Turing Machines

A gentle introduction to Turing machines for CogSci

What does in mean to say that something is computable? We generally reply to this question by saying that something is computable if we can write a computer program for it. But does it matter what programming language we use? Might it happen that something is computable in Lisp but not in C# (or the other way around)?

The answer generally is "no". All modern general purpose computer languages are equivalent in that anything you can write in one language can be written in any other. There is, in fact, a (fairly) simple theorem in the theory of computation to that effect. What is true, of course, is that some things are easier in one language than they might be in another. It is possible, for example, to write a compiler for C++ in the programming language COBOL (COmmon Business Oriented Language), but nobody in their right mind would do such a thing except to make a point.

But suppose we wanted to prove things about computing and computation? What language should we use? What machine architecture should we use? How can we speak about computing in general? One answer is the Turing Machine. It gives a formal (mathematical) model for computation that is generally accepted to be as powerful as we might need to have, and is yet simple enough that we can understand how it works.

To start with, let us return to the Turing paper once again and to his discussion on discrete state machines.
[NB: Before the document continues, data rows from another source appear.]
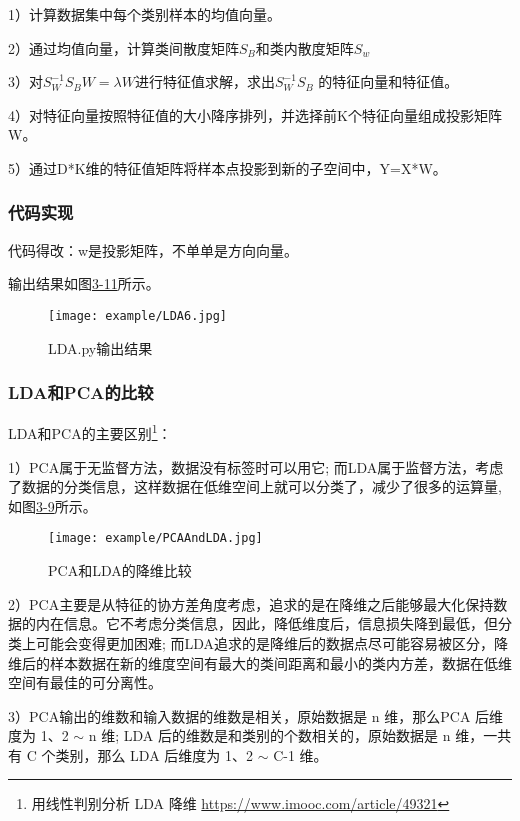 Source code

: 1）计算数据集中每个类别样本的均值向量。

2）通过均值向量，计算类间散度矩阵$S_B$和类内散度矩阵$S_w$

3）对$S_W^{-1}S_B W=\lambda W$进行特征值求解，求出$S_W^{-1}S_B$ 的特征向量和特征值。

4）对特征向量按照特征值的大小降序排列，并选择前K个特征向量组成投影矩阵W。

5）通过D*K维的特征值矩阵将样本点投影到新的子空间中，Y=X*W。

\subsubsection{代码实现}



代码得改：w是投影矩阵，不单单是方向向量。

输出结果如图\href{figure:3-11}{3-11}所示。

\begin{figure}[!htp]
\centering
\texttt{[image: example/LDA6.jpg]}
\caption{LDA.py输出结果}
\label{fig1:3-8}
\end{figure}


\subsubsection{LDA和PCA的比较}

LDA和PCA的主要区别\footnote{用线性判别分析 LDA 降维 \quad \url{https://www.imooc.com/article/49321}}：

1）PCA属于无监督方法，数据没有标签时可以用它; 而LDA属于监督方法，考虑了数据的分类信息，这样数据在低维空间上就可以分类了，减少了很多的运算量, 如图\href{figure:3-9}{3-9}所示。
\begin{figure}[!htp]
\centering
\texttt{[image: example/PCAAndLDA.jpg]}
\caption{PCA和LDA的降维比较}
\label{fig1:3-8}
\end{figure}

2）PCA主要是从特征的协方差角度考虑，追求的是在降维之后能够最大化保持数据的内在信息。它不考虑分类信息，因此，降低维度后，信息损失降到最低，但分类上可能会变得更加困难; 而LDA追求的是降维后的数据点尽可能容易被区分，降维后的样本数据在新的维度空间有最大的类间距离和最小的类内方差，数据在低维空间有最佳的可分离性。

3）PCA输出的维数和输入数据的维数是相关，原始数据是 n 维，那么PCA 后维度为 1、2 $\sim$ n 维; LDA 后的维数是和类别的个数相关的，原始数据是 n 维，一共有 C 个类别，那么 LDA 后维度为 1、2 $\sim$ C-1 维。

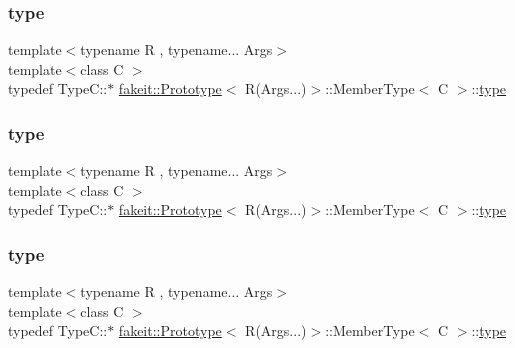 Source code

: \subsubsection{\texorpdfstring{type}{type}\hspace{0.1cm}{\footnotesize\ttfamily [2/9]}}
{\footnotesize\ttfamily template$<$typename R , typename... Args$>$ \\
template$<$class C $>$ \\
typedef Type\+C\+::$\ast$ \mbox{\hyperlink{structfakeit_1_1Prototype}{fakeit\+::\+Prototype}}$<$ R(Args...)$>$\+::Member\+Type$<$ C $>$\+::\mbox{\hyperlink{structfakeit_1_1Prototype_3_01R_07Args_8_8_8_08_4_1_1MemberType_a83b41bd489e085916700f036470cc383}{type}}}

\mbox{\label{structfakeit_1_1Prototype_3_01R_07Args_8_8_8_08_4_1_1MemberType_a83b41bd489e085916700f036470cc383}} 
\subsubsection{\texorpdfstring{type}{type}\hspace{0.1cm}{\footnotesize\ttfamily [3/9]}}
{\footnotesize\ttfamily template$<$typename R , typename... Args$>$ \\
template$<$class C $>$ \\
typedef Type\+C\+::$\ast$ \mbox{\hyperlink{structfakeit_1_1Prototype}{fakeit\+::\+Prototype}}$<$ R(Args...)$>$\+::Member\+Type$<$ C $>$\+::\mbox{\hyperlink{structfakeit_1_1Prototype_3_01R_07Args_8_8_8_08_4_1_1MemberType_a83b41bd489e085916700f036470cc383}{type}}}

\mbox{\label{structfakeit_1_1Prototype_3_01R_07Args_8_8_8_08_4_1_1MemberType_a83b41bd489e085916700f036470cc383}} 
\subsubsection{\texorpdfstring{type}{type}\hspace{0.1cm}{\footnotesize\ttfamily [4/9]}}
{\footnotesize\ttfamily template$<$typename R , typename... Args$>$ \\
template$<$class C $>$ \\
typedef Type\+C\+::$\ast$ \mbox{\hyperlink{structfakeit_1_1Prototype}{fakeit\+::\+Prototype}}$<$ R(Args...)$>$\+::Member\+Type$<$ C $>$\+::\mbox{\hyperlink{structfakeit_1_1Prototype_3_01R_07Args_8_8_8_08_4_1_1MemberType_a83b41bd489e085916700f036470cc383}{type}}}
In his example (in section 5), he asks us to consider a machine with three states labeled q_1,q₂ and q_3. There are two inputs, labeled i₀ and i₁. Finally, there are two outputs, labeled o₀ and o₁. The inputs could be considered as turning a switch on or off, and the outputs might say if a light is turned on or off.
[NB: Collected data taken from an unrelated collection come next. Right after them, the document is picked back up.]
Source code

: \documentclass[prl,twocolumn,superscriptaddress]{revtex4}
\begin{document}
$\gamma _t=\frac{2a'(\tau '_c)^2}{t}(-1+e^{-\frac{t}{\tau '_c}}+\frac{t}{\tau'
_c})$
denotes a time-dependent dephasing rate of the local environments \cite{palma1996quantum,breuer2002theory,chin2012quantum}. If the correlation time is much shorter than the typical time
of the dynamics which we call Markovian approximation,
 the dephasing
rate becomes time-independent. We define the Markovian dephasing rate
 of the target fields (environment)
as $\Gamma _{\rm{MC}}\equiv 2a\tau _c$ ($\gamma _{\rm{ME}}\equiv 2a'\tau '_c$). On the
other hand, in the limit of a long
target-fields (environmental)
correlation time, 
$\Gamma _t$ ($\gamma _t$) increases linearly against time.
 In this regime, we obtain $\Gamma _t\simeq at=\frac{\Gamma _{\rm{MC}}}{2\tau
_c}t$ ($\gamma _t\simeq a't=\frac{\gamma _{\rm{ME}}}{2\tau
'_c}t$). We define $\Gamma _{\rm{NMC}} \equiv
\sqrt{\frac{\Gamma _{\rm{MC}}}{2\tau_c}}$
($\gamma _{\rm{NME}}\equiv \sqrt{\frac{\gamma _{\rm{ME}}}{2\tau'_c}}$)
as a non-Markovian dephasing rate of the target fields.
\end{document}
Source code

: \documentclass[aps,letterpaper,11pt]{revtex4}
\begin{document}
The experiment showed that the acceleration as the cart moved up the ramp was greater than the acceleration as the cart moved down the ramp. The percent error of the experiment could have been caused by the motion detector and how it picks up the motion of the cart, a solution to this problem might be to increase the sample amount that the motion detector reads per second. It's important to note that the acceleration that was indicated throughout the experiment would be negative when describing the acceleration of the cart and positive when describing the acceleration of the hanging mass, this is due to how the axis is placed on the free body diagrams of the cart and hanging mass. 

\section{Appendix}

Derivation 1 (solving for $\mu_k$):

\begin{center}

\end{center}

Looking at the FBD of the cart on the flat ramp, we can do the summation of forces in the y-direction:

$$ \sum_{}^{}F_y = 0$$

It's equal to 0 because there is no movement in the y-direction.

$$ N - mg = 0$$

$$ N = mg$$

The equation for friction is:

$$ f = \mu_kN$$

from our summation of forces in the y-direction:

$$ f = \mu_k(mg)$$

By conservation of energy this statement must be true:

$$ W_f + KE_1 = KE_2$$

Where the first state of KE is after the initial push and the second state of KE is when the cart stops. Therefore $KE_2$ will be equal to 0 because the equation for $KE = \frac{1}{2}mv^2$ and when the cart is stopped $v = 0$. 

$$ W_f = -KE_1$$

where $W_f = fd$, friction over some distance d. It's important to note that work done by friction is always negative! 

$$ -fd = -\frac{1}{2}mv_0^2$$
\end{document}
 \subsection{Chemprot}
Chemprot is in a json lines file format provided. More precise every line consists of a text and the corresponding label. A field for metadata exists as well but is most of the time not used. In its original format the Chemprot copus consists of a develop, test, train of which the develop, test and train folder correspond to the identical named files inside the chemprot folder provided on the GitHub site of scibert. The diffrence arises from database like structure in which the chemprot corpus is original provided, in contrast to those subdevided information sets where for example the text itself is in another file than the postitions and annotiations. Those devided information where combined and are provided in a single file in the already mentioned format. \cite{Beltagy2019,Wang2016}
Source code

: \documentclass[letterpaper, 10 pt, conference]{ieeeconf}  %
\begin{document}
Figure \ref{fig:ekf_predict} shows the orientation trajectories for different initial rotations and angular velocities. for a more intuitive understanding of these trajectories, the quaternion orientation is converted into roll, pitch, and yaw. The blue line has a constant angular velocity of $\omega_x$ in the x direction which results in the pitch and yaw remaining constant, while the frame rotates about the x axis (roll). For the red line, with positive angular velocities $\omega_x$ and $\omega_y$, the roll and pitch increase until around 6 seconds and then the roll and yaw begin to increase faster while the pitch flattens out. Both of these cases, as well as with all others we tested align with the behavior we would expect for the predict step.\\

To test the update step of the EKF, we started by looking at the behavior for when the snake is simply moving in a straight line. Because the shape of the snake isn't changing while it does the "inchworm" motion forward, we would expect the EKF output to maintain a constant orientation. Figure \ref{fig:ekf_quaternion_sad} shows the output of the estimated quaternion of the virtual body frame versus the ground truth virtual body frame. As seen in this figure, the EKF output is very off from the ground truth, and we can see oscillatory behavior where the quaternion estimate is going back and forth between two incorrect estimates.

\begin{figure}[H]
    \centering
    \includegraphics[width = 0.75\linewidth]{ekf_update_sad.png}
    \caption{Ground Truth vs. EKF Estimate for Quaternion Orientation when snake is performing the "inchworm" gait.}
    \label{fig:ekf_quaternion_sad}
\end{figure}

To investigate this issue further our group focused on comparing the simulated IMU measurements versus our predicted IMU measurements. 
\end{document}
Let us suppose that the light is on if the machine is in state 3, and is off otherwise. Then the light is on or off depending only on the current state. An input causes us to change from one state to another, according to the following table:

current state / input	state 1	state 2	state 3
input 0	go to state 2	go to state 3	go to state 1
input 1	go to state 1	go to state 2	go to state 3

(refer to the diagram in part 5 of the Turing paper). To simplify our discussion we will assume (along with the assumption that output #3 corresponds to a light being turned on) that input 0 is actually a 0, and that input 1 is actually a one. The way to read this diagram is to say, for example, that if we are in state 2 and see an input of 0, we go to state 3 (and turn on the light).

Exercise (not to turn in): Suppose that we were in state 2 and had inputs in the order 1, 0, 1. In which state would we find ourselves? Would the light be on or off?
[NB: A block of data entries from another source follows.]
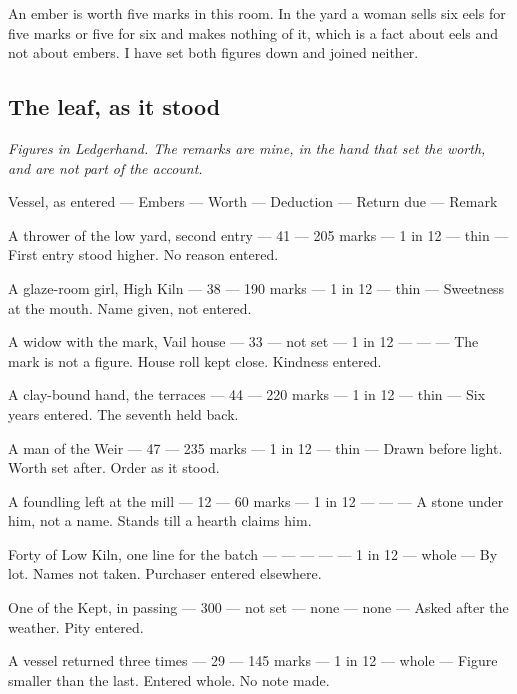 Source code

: \documentclass{design/chronicle}
\begin{document}
An ember is worth five marks in this room. In the yard a woman sells six eels for five marks or five for six and makes nothing of it, which is a fact about eels and not about embers. I have set both figures down and joined neither.

\subsection*{The leaf, as it stood}

\emph{Figures in Ledgerhand. The remarks are mine, in the hand that set the worth, and are not part of the account.}

Vessel, as entered — Embers — Worth — Deduction — Return due — Remark\par

A thrower of the low yard, second entry — 41 — 205 marks — 1 in 12 — thin — First entry stood higher. No reason entered.\par

A glaze-room girl, High Kiln — 38 — 190 marks — 1 in 12 — thin — Sweetness at the mouth. Name given, not entered.\par

A widow with the mark, Vail house — 33 — not set — 1 in 12 — — — The mark is not a figure. House roll kept close. Kindness entered.\par

A clay-bound hand, the terraces — 44 — 220 marks — 1 in 12 — thin — Six years entered. The seventh held back.\par

A man of the Weir — 47 — 235 marks — 1 in 12 — thin — Drawn before light. Worth set after. Order as it stood.\par

A foundling left at the mill — 12 — 60 marks — 1 in 12 — — — A stone under him, not a name. Stands till a hearth claims him.\par

Forty of Low Kiln, one line for the batch — — — — — 1 in 12 — whole — By lot. Names not taken. Purchaser entered elsewhere.\par

One of the Kept, in passing — 300 — not set — none — none — Asked after the weather. Pity entered.\par

A vessel returned three times — 29 — 145 marks — 1 in 12 — whole — Figure smaller than the last. Entered whole. No note made.\par
\end{document}
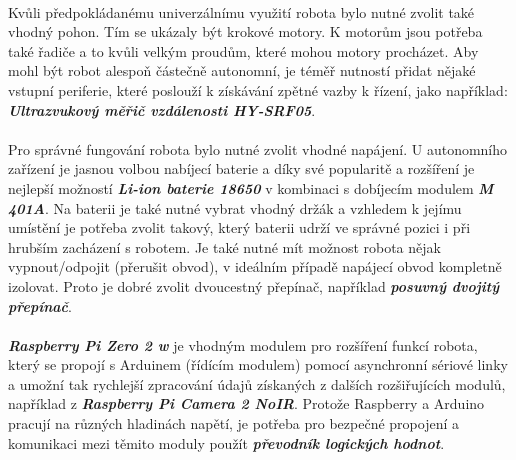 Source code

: \documentclass[12pt]{article}
\begin{document}
\begin{spacing}{1.5}
	\paragraph{} Kvůli předpokládanému univerzálnímu využití robota bylo nutné zvolit také vhodný pohon. Tím se ukázaly být krokové motory. K motorům jsou potřeba také řadiče a to kvůli velkým proudům, které mohou motory procházet.
	Aby mohl být robot alespoň částečně autonomní, je téměř nutností přidat nějaké vstupní periferie, které poslouží k získávání zpětné vazby k řízení, jako například: \textbf{\textit{Ultrazvukový měřič vzdálenosti HY-SRF05}}.
	
	\paragraph{} Pro správné fungování robota bylo nutné zvolit vhodné napájení. U autonomního zařízení je jasnou volbou nabíjecí baterie a díky své popularitě a rozšíření je nejlepší možností \textbf{\textit{Li-ion baterie 18650}} v kombinaci s dobíjecím modulem \textbf{\textit{M 401A}}.
	Na baterii je také nutné vybrat vhodný držák a vzhledem k jejímu umístění je potřeba zvolit takový, který baterii udrží ve správné pozici i při hrubším zacházení s robotem.
	Je také nutné mít možnost robota nějak vypnout/odpojit (přerušit obvod), v ideálním případě napájecí obvod kompletně izolovat. Proto je dobré zvolit dvoucestný přepínač, například \textit{\textbf{posuvný dvojitý přepínač}}.
	
	\paragraph{} \textbf{\textit{Raspberry Pi Zero 2 w}} je vhodným modulem pro rozšíření funkcí robota, který se propojí s Arduinem (řídícím modulem) pomocí asynchronní sériové linky a umožní tak rychlejší zpracování údajů získaných z dalších rozšiřujících modulů, například z \textbf{\textit{Raspberry Pi Camera 2 NoIR}}. Protože Raspberry a Arduino pracují na různých hladinách napětí, je potřeba pro bezpečné propojení a komunikaci mezi těmito moduly použít \textit{\textbf{převodník logických hodnot}}.
	

\end{spacing}
\end{document}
Exercise (not to turn in): Suppose we are in state 1. What inputs would we require, and in what order, to get to state 3?

Exercise (not to turn in): It is useful to be able to draw a picture of this. We can do this in the following way:

On a piece of paper, draw a circle for each of the three states, and identify them by the state number.
For any state (circle), and for each of the two possible inputs, draw an arc with an arrowhead from the state to the state to which the input carries us, and label the arc with that input. For example, from the circle labeled "2", we would have a directed arc labeled "0" to the state labeled "3". From state 2 would have a directed arc labeled "1" back to state 2.

Try this.

More examples: Although this model for computation is not powerful enough for all of our needs (it is not possible, for example, to construct a machine consisting only of a (finite) table for a (finite) variety of inputs and outputs which will recognize balanced parenthesis), it is useful for many practical applications. To see how this might work, let's look at two more examples.

In these examples, we identify one state as our starting state, and a series of states as final states. In our diagrams, we identify the start state by placing a "greater than" (">") sign before it, and indicate the final states by using a "double circle". Transitions from these final states are still allowed. The augmented rule will be that we begin at the start state and proceed through the inputs. If we end up at a final state having exhausted all of our inputs, we say that the discrete state machine (now called a Finite State Machine (FSA) or Transition Network) has "accepted" the string. Otherwise the input string is not recognized.

Example 1: Consider a machine whose inputs consist of the digits (0 - 9), '+', '-', and '.' (decimal point), and whose state table looks like:

input\state	1	2	3
digit	3	3	3
+, -	2	error	error
. (decimal point)	error	error	error

State 1 is the start state, and state 3 is the only final state:

Assignment (Due Monday, February 21 (after the exam)):

Sketch this discrete state machine. Do not indicate errors in any special way - the convention is to simply have no transitions on errors. For example, if we are in state 2, do not write a transition arrow for '+' or '-'.

Verify that it "recognizes" (in the sense described above) the following strings of inputs, listing the states that the machine passes through (it begins at state 1, where does it go next? etc.)

And that it fails to recognize the following strings of inputs (again listing the states through which the machine passes).

Answer the following question: What sort of thing is being "recognized" by this "machine"?

(there will be further parts to this assignment given below)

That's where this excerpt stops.